/email_address

The EmailAddress Gem to work with and validate email addresses.

Primary LanguageRubyMIT LicenseMIT

Email Address

Gem Version Build Status Code Climate

The email_address gem provides a ruby language library for working with email addresses.

By default, it validates against conventional usage, the format preferred for user email addresses. It can be configured to validate against RFC "Standard" formats, common email service provider formats, and perform DNS validation.

Using email_address to validate user email addresses results in fewer "false positives" due to typing errors and gibberish data. It validates syntax more strictly for popular email providers, and can deal with gmail's "optional dots" in addresses.

It provides Active Record (Rails) extensions, including an address validator and attributes API custom datatypes.

Requires Ruby 2.0 or later.

Looking for a Javascript version of this library? Check out the email_address npm module.

Quick Start

To quickly validate email addresses, use the valid? and error helpers. valid? returns a boolean, and error returns nil if valid, otherwise a basic error message.

EmailAddress.valid? "allen@google.com" #=> true
EmailAddress.error "allen@bad-d0main.com" #=> "Invalid Host/Domain Name"

EmailAddress deeply validates your email addresses. It checks:

  • Host name format and DNS setup
  • Mailbox format according to "conventional" form.

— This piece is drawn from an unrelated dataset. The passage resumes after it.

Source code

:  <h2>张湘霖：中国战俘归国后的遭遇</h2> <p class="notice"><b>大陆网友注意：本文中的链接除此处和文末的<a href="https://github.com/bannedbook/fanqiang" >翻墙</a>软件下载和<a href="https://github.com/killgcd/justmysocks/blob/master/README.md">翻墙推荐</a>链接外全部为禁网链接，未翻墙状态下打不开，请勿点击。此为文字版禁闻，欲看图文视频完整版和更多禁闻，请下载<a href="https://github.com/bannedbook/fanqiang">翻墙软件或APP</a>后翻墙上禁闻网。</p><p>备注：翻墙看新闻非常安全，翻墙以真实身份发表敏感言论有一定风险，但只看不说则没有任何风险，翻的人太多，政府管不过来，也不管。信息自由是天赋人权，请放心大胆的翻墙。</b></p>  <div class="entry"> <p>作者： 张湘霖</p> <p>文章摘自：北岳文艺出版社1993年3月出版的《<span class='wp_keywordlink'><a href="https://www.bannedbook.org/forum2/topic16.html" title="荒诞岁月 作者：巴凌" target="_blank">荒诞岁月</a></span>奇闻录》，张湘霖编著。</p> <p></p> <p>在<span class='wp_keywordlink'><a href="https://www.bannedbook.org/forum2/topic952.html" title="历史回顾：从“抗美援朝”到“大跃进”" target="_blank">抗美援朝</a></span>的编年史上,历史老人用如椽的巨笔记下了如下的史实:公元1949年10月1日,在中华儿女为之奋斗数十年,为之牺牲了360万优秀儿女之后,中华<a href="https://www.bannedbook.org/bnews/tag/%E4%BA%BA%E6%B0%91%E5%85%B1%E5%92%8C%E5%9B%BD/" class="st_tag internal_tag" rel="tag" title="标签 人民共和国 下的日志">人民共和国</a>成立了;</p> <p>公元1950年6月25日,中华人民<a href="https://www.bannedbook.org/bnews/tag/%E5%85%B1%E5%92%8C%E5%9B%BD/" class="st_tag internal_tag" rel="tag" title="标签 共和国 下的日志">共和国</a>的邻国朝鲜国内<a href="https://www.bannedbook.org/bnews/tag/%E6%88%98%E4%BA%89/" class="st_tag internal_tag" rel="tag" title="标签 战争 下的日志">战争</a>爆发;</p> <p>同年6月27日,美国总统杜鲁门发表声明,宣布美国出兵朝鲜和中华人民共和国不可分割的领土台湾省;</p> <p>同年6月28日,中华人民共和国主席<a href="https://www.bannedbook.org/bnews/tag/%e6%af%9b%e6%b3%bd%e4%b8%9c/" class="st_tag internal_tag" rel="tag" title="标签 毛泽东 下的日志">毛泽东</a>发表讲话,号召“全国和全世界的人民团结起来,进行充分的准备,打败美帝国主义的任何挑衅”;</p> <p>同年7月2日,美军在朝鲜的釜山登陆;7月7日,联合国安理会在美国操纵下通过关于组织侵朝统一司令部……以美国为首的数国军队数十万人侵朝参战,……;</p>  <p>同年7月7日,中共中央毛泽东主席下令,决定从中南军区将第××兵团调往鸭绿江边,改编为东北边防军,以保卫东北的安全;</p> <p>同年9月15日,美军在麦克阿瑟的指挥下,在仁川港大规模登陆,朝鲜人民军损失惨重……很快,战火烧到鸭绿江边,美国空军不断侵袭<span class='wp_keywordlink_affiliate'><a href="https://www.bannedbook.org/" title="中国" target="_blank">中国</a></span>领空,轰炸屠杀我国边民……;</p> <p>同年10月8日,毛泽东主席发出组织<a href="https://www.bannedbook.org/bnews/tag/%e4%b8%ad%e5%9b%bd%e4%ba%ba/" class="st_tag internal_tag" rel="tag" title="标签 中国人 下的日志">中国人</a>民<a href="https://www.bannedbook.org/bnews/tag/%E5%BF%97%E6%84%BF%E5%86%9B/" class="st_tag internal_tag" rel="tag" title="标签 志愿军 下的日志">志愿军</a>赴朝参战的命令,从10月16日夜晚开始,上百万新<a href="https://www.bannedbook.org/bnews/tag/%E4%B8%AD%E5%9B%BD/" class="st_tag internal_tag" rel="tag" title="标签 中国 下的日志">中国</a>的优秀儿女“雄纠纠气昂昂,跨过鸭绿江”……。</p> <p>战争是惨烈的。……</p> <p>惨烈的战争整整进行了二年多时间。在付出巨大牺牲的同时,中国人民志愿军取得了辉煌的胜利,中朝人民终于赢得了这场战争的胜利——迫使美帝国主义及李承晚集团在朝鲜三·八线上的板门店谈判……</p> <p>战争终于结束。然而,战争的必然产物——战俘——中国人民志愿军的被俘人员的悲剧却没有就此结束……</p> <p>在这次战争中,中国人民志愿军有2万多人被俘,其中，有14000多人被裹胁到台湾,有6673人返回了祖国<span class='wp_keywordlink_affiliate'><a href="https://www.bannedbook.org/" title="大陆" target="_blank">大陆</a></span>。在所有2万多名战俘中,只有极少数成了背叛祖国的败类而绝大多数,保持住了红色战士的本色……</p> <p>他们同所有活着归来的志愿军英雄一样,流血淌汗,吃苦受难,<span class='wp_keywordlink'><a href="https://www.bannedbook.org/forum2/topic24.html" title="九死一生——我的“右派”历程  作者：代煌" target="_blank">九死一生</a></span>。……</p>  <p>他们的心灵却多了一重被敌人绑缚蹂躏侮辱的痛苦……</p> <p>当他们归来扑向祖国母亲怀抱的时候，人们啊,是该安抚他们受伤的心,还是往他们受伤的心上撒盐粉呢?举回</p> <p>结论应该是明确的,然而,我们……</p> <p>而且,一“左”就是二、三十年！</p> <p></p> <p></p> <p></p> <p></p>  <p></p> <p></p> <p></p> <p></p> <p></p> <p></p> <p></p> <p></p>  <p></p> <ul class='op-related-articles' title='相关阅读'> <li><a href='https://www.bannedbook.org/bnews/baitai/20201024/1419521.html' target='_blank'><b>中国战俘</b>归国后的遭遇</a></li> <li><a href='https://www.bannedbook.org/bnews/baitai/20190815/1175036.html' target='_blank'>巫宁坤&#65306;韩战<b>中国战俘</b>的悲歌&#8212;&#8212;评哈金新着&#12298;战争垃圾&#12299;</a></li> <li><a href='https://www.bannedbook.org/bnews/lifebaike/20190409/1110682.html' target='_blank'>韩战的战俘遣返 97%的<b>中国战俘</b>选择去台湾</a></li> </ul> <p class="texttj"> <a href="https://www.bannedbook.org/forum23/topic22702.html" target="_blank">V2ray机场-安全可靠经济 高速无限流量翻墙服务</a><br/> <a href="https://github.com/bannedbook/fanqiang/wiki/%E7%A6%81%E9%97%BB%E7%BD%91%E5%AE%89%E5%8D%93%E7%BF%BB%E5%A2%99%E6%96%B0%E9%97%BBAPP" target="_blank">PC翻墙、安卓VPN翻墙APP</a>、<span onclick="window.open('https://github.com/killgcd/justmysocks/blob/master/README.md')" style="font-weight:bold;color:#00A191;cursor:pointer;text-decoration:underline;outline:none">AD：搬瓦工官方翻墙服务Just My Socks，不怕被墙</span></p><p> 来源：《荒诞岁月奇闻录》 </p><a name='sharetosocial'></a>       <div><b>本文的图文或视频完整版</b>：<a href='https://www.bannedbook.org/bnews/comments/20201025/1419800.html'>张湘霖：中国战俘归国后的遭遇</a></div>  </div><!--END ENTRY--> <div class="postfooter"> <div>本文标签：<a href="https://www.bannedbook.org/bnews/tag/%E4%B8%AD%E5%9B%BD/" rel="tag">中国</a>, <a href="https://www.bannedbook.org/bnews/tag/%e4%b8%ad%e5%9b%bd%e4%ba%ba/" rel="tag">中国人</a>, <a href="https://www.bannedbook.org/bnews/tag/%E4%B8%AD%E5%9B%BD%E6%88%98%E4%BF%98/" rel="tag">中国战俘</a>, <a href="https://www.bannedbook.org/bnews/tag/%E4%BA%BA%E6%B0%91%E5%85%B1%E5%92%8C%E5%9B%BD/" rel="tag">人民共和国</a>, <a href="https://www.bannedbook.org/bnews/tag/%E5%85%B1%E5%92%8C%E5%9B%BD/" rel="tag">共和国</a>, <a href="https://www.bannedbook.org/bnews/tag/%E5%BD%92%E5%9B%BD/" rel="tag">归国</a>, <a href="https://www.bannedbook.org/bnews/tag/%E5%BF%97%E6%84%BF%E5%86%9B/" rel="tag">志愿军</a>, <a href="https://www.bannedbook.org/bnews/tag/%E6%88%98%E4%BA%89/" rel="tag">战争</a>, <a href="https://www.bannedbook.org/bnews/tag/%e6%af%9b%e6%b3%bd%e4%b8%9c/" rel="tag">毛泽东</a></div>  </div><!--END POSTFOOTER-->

This matches most used user email accounts, but is a subset of the RFC specification.

It does not check:

  • The mail server is configured to accept connections
  • The mailbox is valid and accepts email.

By default, MX records are required in DNS. MX or "mail exchanger" records tell where to deliver email for the domain. Many domains run their website on one provider (ISP, Heroku, etc.), and email on a different provider (such as Google Apps). Note that example.com, while a valid domain name, does not have MX records.

EmailAddress.valid? "allen@example.com" #=> false
EmailAddress.valid? "allen@example.com", host_validation: :syntax #=> true

Most mail servers do not yet support Unicode mailboxes, so the default here is ASCII.

EmailAddress.error "Pelé@google.com" #=> "Invalid Recipient/Mailbox"
EmailAddress.valid? "Pelé@google.com", local_encoding: :unicode #=> true

Background

The email address specification is complex and often not what you want when working with personal email addresses in applications. This library introduces terms to distinguish types of email addresses.

  • Normal - The edited form of any input email address. Typically, it is lower-cased and minor "fixes" can be performed, depending on the configurations and email address provider.

    CKENT@DAILYPLANET.NEWS => ckent@dailyplanet.news

  • Conventional - Most personal account addresses are in this basic format, one or more "words" separated by a single simple punctuation character. It consists of a mailbox (user name or role account) and an optional address "tag" assigned by the user.

    miles.o'brien@ncc-1701-d.ufp

  • Relaxed - A less strict form of Conventional, same character set, must begin and end with an alpha-numeric character, but order within is not enforced.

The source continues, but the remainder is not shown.